Wolfe and other analysts also point to the railroads’ pricing strength — the ability to raise rates on shippers with limited effective alternatives to railroad transportation. Many long-term contracts for hauling coal are expiring, and substantial rate increases on that traffic already are reflected in new contracts.

Indeed, railroad CEOs are predicting another strongly profitable year in 2011, which was reflected in year-end railroad stock prices, which were flirting with record highs.

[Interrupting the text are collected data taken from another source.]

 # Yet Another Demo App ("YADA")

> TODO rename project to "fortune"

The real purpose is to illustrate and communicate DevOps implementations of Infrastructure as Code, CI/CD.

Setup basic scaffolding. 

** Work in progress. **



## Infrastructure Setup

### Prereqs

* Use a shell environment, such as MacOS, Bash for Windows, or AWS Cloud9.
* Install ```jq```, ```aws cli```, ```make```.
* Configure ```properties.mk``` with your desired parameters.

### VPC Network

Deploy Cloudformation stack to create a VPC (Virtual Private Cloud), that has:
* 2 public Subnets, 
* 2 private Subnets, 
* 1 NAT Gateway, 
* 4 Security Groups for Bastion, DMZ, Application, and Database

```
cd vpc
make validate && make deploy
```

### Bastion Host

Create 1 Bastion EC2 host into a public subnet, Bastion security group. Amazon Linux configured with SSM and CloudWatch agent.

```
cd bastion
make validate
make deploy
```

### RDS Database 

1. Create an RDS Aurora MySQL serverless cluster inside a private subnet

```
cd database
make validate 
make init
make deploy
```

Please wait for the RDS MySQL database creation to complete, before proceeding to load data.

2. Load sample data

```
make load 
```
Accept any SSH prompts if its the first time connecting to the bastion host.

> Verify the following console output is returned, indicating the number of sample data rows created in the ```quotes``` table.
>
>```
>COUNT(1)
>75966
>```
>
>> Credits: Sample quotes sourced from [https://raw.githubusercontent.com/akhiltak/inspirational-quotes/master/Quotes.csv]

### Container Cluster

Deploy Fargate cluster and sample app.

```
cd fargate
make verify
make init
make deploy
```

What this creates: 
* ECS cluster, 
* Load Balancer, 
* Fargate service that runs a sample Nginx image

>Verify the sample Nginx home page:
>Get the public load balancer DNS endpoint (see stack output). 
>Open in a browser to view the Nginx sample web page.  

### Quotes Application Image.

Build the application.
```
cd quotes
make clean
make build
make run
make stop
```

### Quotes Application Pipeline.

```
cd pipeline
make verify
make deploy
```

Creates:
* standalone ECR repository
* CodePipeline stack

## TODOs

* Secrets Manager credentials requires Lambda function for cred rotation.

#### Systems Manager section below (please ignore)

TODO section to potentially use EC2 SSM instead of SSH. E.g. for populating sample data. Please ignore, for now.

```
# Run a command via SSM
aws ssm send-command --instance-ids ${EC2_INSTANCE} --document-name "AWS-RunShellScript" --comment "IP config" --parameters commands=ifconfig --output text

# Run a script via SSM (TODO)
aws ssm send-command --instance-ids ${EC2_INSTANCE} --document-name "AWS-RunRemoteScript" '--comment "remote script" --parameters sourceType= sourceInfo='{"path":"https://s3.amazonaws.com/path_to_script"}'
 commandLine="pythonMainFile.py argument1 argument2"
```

Following are profit reports from the major railroads:

 Canadian National:

  • Fourth-quarter profit increased 19 percent.
  • Calendar-year 2010 profit increased 13.5 percent.
  • Operating ratio improved four percentage points to 63.6.
  • The stock dividend was raised 20 percent.
  • The year-end stock price was up 38 percent. Analysts predict CN’s stock price will rise another 4 percent in 2011.

 Canadian Pacific:

  • Fourth-quarter profit increased 34 percent.
  • Calendar-year 2010 profit increased 39 percent.
  • Operating ratio improved four percentage points to 77.6.
  • The stock dividend was raised 9 percent.
  • The year-end stock price was up 45 percent. Analysts predict CP’s stock price will rise another 8 percent in 2011.

 CSX:

  • Fourth-quarter profit increased 46 percent.
  • Calendar-year 2010 profit increased 35 percent.
  • Operating ratio improved four percentage points to 71.1.
  • The stock dividend was raised 26 percent.
  • The year-end stock price was up 62 percent. Analysts predict CSX’s stock price will rise another 6 percent in 2011.

 Kansas City Southern:

  • Fourth-quarter profit increased 47 percent.
  • Calendar-year 2010 profit increased 82 percent.
  • Operating ratio improved 8.8 percentage points to 73.2.
  • The year-end stock price was up 74 percent. Analysts predict KCS’s stock price will rise another 7 percent in 2011.

 Norfolk Southern:

  • Fourth-quarter profit increased 31 percent.
  • Calendar-year 2010 profit increased 45 percent.
  • Operating ratio improved 5 percentage points to 71.9.
  • The stock dividend was raised 11 percent.
  • The year-end stock price was up 41 percent. Analysts predict NS’s stock price will rise another 8 percent in 2011.

 Union Pacific:

  • Fourth-quarter profit increased 31 percent.
  • Calendar-year 2010 profit increased 47 percent. UP Chairman Jim Young said 2010 was the “most profitable year in Union Pacific’s nearly 150-year history.”
  • Operating ratio improved 5.5 percentage points to 70.6.
  • The stock dividend was raised 40 percent.
  • The year-end stock price was up 60 percent. Analysts predict UP’s stock price will rise another 8 percent in 2011.

 BNSF:

As BNSF is now privately held, it no longer reports detailed financial data.